By October 1999 Sachin Tendulkar was back in the team after his enforced break. His first Test series was at home against New Zealand, a relatively soft start to his second innings as captain-or should one say, follow on? Tendulkar was joined in his first Test back in charge by a new coach, Kapil Dev who had taken over from Anshuman Gaekwad.
Kapil Dev had been with Tendulkar in his debut series, in Pakistan in 1989 and the two were known to be pretty close. It was hoped this would open a new chapter in Indian cricket and that the dynamic Kapil could transfer his magic as a player into his new role as coach.
Their first day in office was a shocker however. On a slightly damp pitch at Mohali, Stephen Fleming won the toss, put India into bat and they were shot out for a shocking 83 in a mere 27 overs. Tendulkar (18) was one of only three batsmen to reach double figures. New Zealand's lead was 132 and that was wiped off by new openers Devang Gandhi and S. Ramesh in the second innings.
This time the top five all crossed 50 and two reached double figures, Rahul Dravid and the captain himself. At times it appeared he was batting from memory. Indeed, the very first ball from Nathan Astle he survived a huge appeal for lbw that was turned down by Sri Lankan umpire Peter Manuel.
Eventually India declared at 505 for three wickets-the first time in Tests that a side dismissed for under 100 in their first innings had crossed 500 in the second. His 20th century was a sketchy one, understandable perhaps due to his lack of batting practice. He hung around for than six and a half hours and got the benefit of numerous lbw appeals.
It took a stubborn 73 by captain Stephen Fleming in the second innings to stave off defeat as the visitors struggled to 251 for seven.

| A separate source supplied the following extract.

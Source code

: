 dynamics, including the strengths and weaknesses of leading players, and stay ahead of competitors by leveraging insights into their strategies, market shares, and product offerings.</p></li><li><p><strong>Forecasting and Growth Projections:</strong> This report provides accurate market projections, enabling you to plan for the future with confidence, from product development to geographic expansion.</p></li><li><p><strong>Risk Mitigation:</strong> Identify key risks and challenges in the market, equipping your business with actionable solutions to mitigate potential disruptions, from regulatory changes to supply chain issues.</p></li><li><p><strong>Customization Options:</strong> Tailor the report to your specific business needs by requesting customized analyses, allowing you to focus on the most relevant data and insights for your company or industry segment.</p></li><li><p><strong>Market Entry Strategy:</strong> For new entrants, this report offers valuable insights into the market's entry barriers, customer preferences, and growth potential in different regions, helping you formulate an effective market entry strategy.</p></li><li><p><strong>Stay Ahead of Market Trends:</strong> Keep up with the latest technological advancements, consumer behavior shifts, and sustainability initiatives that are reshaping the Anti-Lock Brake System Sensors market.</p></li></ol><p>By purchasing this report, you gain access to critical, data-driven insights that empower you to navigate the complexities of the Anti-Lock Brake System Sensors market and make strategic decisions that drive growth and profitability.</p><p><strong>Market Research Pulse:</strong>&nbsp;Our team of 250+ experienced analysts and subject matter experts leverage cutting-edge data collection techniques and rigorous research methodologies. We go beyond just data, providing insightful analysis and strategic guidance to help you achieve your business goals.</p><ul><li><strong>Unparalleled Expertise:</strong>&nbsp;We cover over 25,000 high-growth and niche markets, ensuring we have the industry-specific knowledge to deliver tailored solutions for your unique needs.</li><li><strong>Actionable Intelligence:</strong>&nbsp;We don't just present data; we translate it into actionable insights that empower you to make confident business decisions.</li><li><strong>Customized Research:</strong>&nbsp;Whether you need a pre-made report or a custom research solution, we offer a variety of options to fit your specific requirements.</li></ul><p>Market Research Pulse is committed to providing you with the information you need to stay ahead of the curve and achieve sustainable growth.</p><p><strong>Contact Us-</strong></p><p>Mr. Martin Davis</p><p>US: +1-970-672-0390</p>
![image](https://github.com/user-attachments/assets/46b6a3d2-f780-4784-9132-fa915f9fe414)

The Indian victory was duly delivered by her spin bowlers in the next Test at Kanpur. India coasted to victory by eight wickets with the captain himself rattling off 44 not out from 39 balls in the second innings of 83 for two. The third and final Test at Ahmedabad should have been a triumph for both Tendulkar and the team. Instead, after scoring his first Test double century in a decade, Tendulkar confounded one and all and courted controversy by his refusal to enforce the follow-on after leading by 275 runs.
The match petered out into a draw and India took the series 1-0. The question of why the follow-on was not enforced was later taken up by the CBI in their investigation into match-fixing and corruption in Indian cricket (see Chapter 29).
The coach and captain would eventually be exonerated of all wrongdoing late in 2001.
It was not till 1998 that Sachin recorded his first double-century in first-class cricket. That was for Mumbai against the touring Australians. It had taken him five years to score his maiden ODI century and now after 10 years came his first Test double ton. The New Zealand attack may not have been the most potent in international cricket. But after all the pain and trauma resulting from the back injury, this was indeed a sweet way to announce to the world of cricket that he was back at his best.
India were 311 for three on the first day at Ahmedabad with S. Ramesh out for 110 and Tendulkar batting on 104. He had been dropped at short third man by Astle on 93. Fleming said that his team might pay a price for that lapse and that is precisely what happened. The runs continued to pile up with Ganguly joining in the fun with 125. The stand with Tendulkar for the fourth wicket was an Indian record 281 and the total 583 for seven declared.
There had been much talk that Tendulkar neither had the stamina nor the application to convert his bagful of Test tons into double centuries.
Now he answered his critics with his longest innings yet, 494 minutes in all during which he scored 217 from 343 balls. It was another psychological breakthrough, overtaking his previous highest of 179 against the West Indies at Nagpur in 1994. Sunil Gavaskar's Indian record of 236 not out was in sights when he was dismissed by a brilliant catch shortly after tea on the second day. It was a full-blooded pull off left-arm spinner Daniel Vettori which was held inches off the ground at mid-wicket by Nash. The batsman lingered and waited for the umpire's decision as he was not sure the ball had carried to the fielder.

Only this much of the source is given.